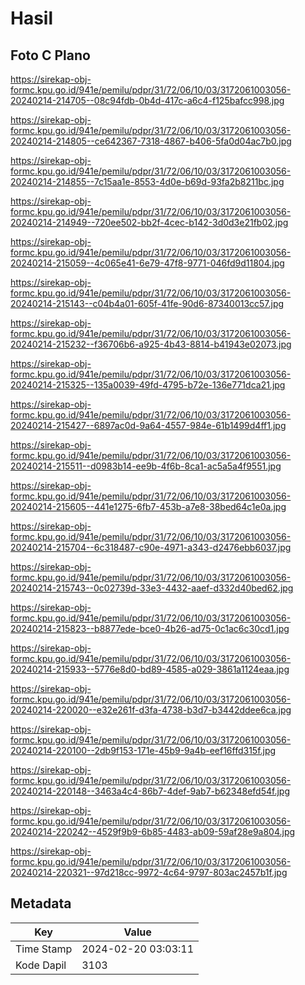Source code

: # Hasil

## Foto C Plano

https://sirekap-obj-formc.kpu.go.id/941e/pemilu/pdpr/31/72/06/10/03/3172061003056-20240214-214705--08c94fdb-0b4d-417c-a6c4-f125bafcc998.jpg

https://sirekap-obj-formc.kpu.go.id/941e/pemilu/pdpr/31/72/06/10/03/3172061003056-20240214-214805--ce642367-7318-4867-b406-5fa0d04ac7b0.jpg

https://sirekap-obj-formc.kpu.go.id/941e/pemilu/pdpr/31/72/06/10/03/3172061003056-20240214-214855--7c15aa1e-8553-4d0e-b69d-93fa2b8211bc.jpg

https://sirekap-obj-formc.kpu.go.id/941e/pemilu/pdpr/31/72/06/10/03/3172061003056-20240214-214949--720ee502-bb2f-4cec-b142-3d0d3e21fb02.jpg

https://sirekap-obj-formc.kpu.go.id/941e/pemilu/pdpr/31/72/06/10/03/3172061003056-20240214-215059--4c065e41-6e79-47f8-9771-046fd9d11804.jpg

https://sirekap-obj-formc.kpu.go.id/941e/pemilu/pdpr/31/72/06/10/03/3172061003056-20240214-215143--c04b4a01-605f-41fe-90d6-87340013cc57.jpg

https://sirekap-obj-formc.kpu.go.id/941e/pemilu/pdpr/31/72/06/10/03/3172061003056-20240214-215232--f36706b6-a925-4b43-8814-b41943e02073.jpg

https://sirekap-obj-formc.kpu.go.id/941e/pemilu/pdpr/31/72/06/10/03/3172061003056-20240214-215325--135a0039-49fd-4795-b72e-136e771dca21.jpg

https://sirekap-obj-formc.kpu.go.id/941e/pemilu/pdpr/31/72/06/10/03/3172061003056-20240214-215427--6897ac0d-9a64-4557-984e-61b1499d4ff1.jpg

https://sirekap-obj-formc.kpu.go.id/941e/pemilu/pdpr/31/72/06/10/03/3172061003056-20240214-215511--d0983b14-ee9b-4f6b-8ca1-ac5a5a4f9551.jpg

https://sirekap-obj-formc.kpu.go.id/941e/pemilu/pdpr/31/72/06/10/03/3172061003056-20240214-215605--441e1275-6fb7-453b-a7e8-38bed64c1e0a.jpg

https://sirekap-obj-formc.kpu.go.id/941e/pemilu/pdpr/31/72/06/10/03/3172061003056-20240214-215704--6c318487-c90e-4971-a343-d2476ebb6037.jpg

https://sirekap-obj-formc.kpu.go.id/941e/pemilu/pdpr/31/72/06/10/03/3172061003056-20240214-215743--0c02739d-33e3-4432-aaef-d332d40bed62.jpg

https://sirekap-obj-formc.kpu.go.id/941e/pemilu/pdpr/31/72/06/10/03/3172061003056-20240214-215823--b8877ede-bce0-4b26-ad75-0c1ac6c30cd1.jpg

https://sirekap-obj-formc.kpu.go.id/941e/pemilu/pdpr/31/72/06/10/03/3172061003056-20240214-215933--5776e8d0-bd89-4585-a029-3861a1124eaa.jpg

https://sirekap-obj-formc.kpu.go.id/941e/pemilu/pdpr/31/72/06/10/03/3172061003056-20240214-220020--e32e261f-d3fa-4738-b3d7-b3442ddee6ca.jpg

https://sirekap-obj-formc.kpu.go.id/941e/pemilu/pdpr/31/72/06/10/03/3172061003056-20240214-220100--2db9f153-171e-45b9-9a4b-eef16ffd315f.jpg

https://sirekap-obj-formc.kpu.go.id/941e/pemilu/pdpr/31/72/06/10/03/3172061003056-20240214-220148--3463a4c4-86b7-4def-9ab7-b62348efd54f.jpg

https://sirekap-obj-formc.kpu.go.id/941e/pemilu/pdpr/31/72/06/10/03/3172061003056-20240214-220242--4529f9b9-6b85-4483-ab09-59af28e9a804.jpg

https://sirekap-obj-formc.kpu.go.id/941e/pemilu/pdpr/31/72/06/10/03/3172061003056-20240214-220321--97d218cc-9972-4c64-9797-803ac2457b1f.jpg


## Metadata

| Key        | Value               |
| ---------- | ------------------- |
| Time Stamp | 2024-02-20 03:03:11 |
| Kode Dapil | 3103                |



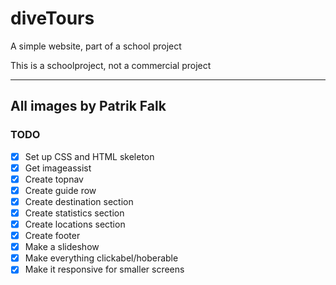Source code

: # diveTours
A simple website, part of a school project

This is a schoolproject, not a commercial project 

---
All images by Patrik Falk
---
 

### TODO
- [x] Set up CSS and HTML skeleton
- [x] Get imageassist
- [x] Create topnav
- [x] Create guide row
- [x] Create destination section
- [x] Create statistics section
- [x] Create locations section
- [x] Create footer
- [x] Make a slideshow
- [x] Make everything clickabel/hoberable
- [x] Make it responsive for smaller screens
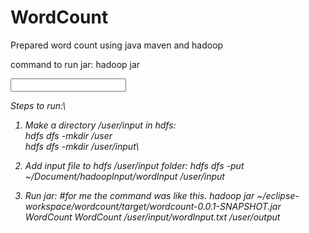 # WordCount
Prepared word count using java maven and hadoop

command to run jar:
hadoop jar <address of jar> <Class to run> <Class to run> <input file address> <address of output folder to be generated>

Steps to run:\

1. Make a directory /user/input in hdfs:\
  hdfs dfs -mkdir /user \
  hdfs dfs -mkdir /user/input\

2. Add input file to hdfs /user/input folder:
  hdfs dfs -put ~/Document/hadoopInput/wordInput /user/input

3. Run jar:
  #for me the command was like this.
  hadoop jar ~/eclipse-workspace/wordcount/target/wordcount-0.0.1-SNAPSHOT.jar WordCount WordCount /user/input/wordInput.txt /user/output
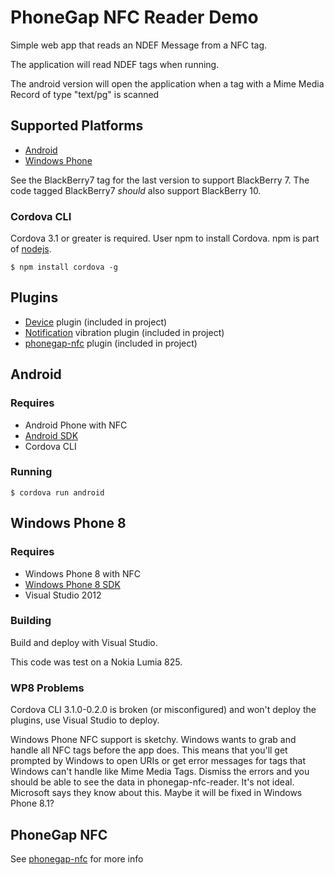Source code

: # PhoneGap NFC Reader Demo

Simple web app that reads an NDEF Message from a NFC tag. 

The application will read NDEF tags when running.

The android version will open the application when a tag with a Mime Media Record of type "text/pg" is scanned

## Supported Platforms
 
 * [Android](#android)
 * [Windows Phone](#windows-phone-8)

See the BlackBerry7 tag for the last version to support BlackBerry 7. The code tagged BlackBerry7 *should* also support BlackBerry 10.

### Cordova CLI

Cordova 3.1 or greater is required. User npm to install Cordova. npm is part of [nodejs](http://nodejs.org).

    $ npm install cordova -g
 
## Plugins 

* [Device](http://docs.phonegap.com/en/3.1.0/cordova_device_device.md.html#Device) plugin (included in project)
* [Notification](http://docs.phonegap.com/en/3.1.0/cordova_notification_notification.md.html#Notification) vibration plugin (included in project)
* [phonegap-nfc](https://github.com/chariotsolutions/phonegap-nfc) plugin (included in project)
 
## Android

### Requires 

* Android Phone with NFC
* [Android SDK](http://developer.android.com/sdk/index.html)
* Cordova CLI

### Running

	$ cordova run android

## Windows Phone 8

### Requires 

* Windows Phone 8 with NFC 
* [Windows Phone 8 SDK](http://dev.windowsphone.com/en-us/downloadsdk)
* Visual Studio 2012

### Building

Build and deploy with Visual Studio.

This code was test on a Nokia Lumia 825.	

### WP8 Problems

Cordova CLI 3.1.0-0.2.0 is broken (or misconfigured) and won't deploy the plugins, use Visual Studio to deploy.

Windows Phone NFC support is sketchy. Windows wants to grab and handle all NFC tags before the app does. This means that you'll get prompted by Windows to open URIs or get error messages for tags that Windows can't handle like Mime Media Tags. Dismiss the errors and you should be able to see the data in phonegap-nfc-reader. It's not ideal. Microsoft says they know about this. Maybe it will be fixed in Windows Phone 8.1?

## PhoneGap NFC

See [phonegap-nfc](https://github.com/chariotsolutions/phonegap-nfc) for more info
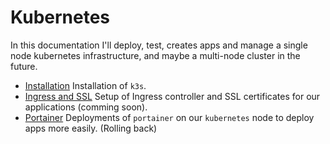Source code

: # Kubernetes

In this documentation I'll deploy, test, creates apps and manage a single node kubernetes infrastructure, and maybe a multi-node cluster in the future.

- [Installation](installation/README.md) Installation of `k3s`.
- [Ingress and SSL](kubernetes/) Setup of Ingress controller and SSL certificates for our applications (comming soon).
- [Portainer](kubernetes/portainer/README.md) Deployments of `portainer` on our `kubernetes` node to deploy apps more easily. (Rolling back)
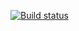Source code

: [![Build status](https://ci.appveyor.com/api/projects/status/cjhaqlseq7yedk78?svg=true)](https://ci.appveyor.com/project/vadDEAD/natdz4)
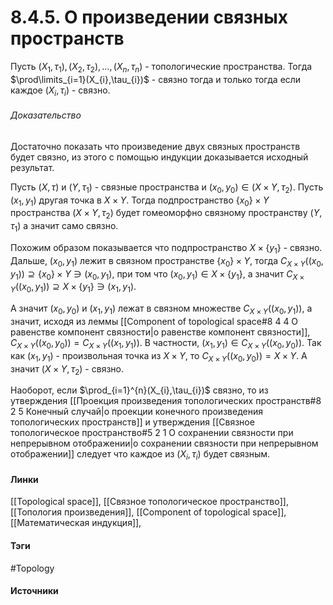 # 8.4.5. О произведении связных пространств
Пусть $(X_{1},\tau_{1}),(X_{2},\tau_{2}),\dots,(X_{n},\tau_{n})$ - топологические пространства. Тогда $\prod\limits_{i=1}(X_{i},\tau_{i})$ - связно тогда и только тогда если каждое $(X_{i},\tau_{i})$ - связно.
###### Доказательство
Достаточно показать что произведение двух связных пространств будет связно, из этого с помощью индукции доказывается исходный результат.

Пусть $(X,\tau)$ и $(Y,\tau_{1})$ - связные пространства и $(x_{0},y_{0})\in(X\times Y,\tau_{2})$. Пусть $(x_{1},y_{1})$ другая точка в $X\times Y$. Тогда подпространство $\{x_{0}\}\times Y$ пространства $(X\times Y,\tau_{2})$ будет гомеоморфно связному пространству $(Y,\tau_{1})$ а значит само связно.

Похожим образом показывается что подпространство $X\times\{y_{1}\}$ - связно. Дальше, $(x_{0},y_{1})$ лежит в связном пространстве $\{x_{0}\}\times Y$, тогда $C_{X\times Y}((x_{0},y_{1}))\supseteq\{x_{0}\}\times Y\ni(x_{0},y_{1})$, при том что $(x_{0},y_{1})\in X\times\{y_{1}\}$, а значит $C_{X\times Y}((x_{0},y_{1}))\supseteq X\times\{y_{1}\}\ni(x_{1},y_{1})$.

А значит $(x_{0},y_{0})$ и $(x_{1},y_{1})$ лежат в связном множестве $C_{X\times Y}((x_{0},y_{1}))$, а значит, исходя из леммы [[Component of topological space#8 4 4 О равенстве компонент связности|о равенстве компонент связности]], $C_{X\times Y}((x_{0},y_{0}))=C_{X\times Y}((x_{1},y_{1}))$. В частности, $(x_{1},y_{1})\in C_{X\times Y}((x_{0},y_{0}))$. Так как $(x_{1},y_{1})$ - произвольная точка из $X\times Y$, то $C_{X\times Y}((x_{0},y_{0}))=X\times Y$. А значит $(X\times Y,\tau_{2})$ - связно.

Наоборот, если $\prod_{i=1}^{n}(X_{i},\tau_{i})$ связно, то из утверждения [[Проекция произведения топологических пространств#8 2 5 Конечный случай|о проекции конечного произведения топологических пространств]] и утверждения [[Связное топологическое пространство#5 2 1 О сохранении связности при непрерывном отображении|о сохранении связности при непрерывном отображении]] следует что каждое из $(X_{i},\tau_{i})$ будет связным.
#### Линки
 [[Topological space]],
 [[Связное топологическое пространство]],
 [[Топология произведения]],
 [[Component of topological space]],
 [[Математическая индукция]],
 
#### Тэги
 #Topology 
#### Источники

....................

* **REQUIRED WORK**
A complete answer gives every line of the records holding "NDEF".

* **EXPECTED ANSWER**
Simple web app that reads an NDEF Message from a NFC tag. 
The application will read NDEF tags when running.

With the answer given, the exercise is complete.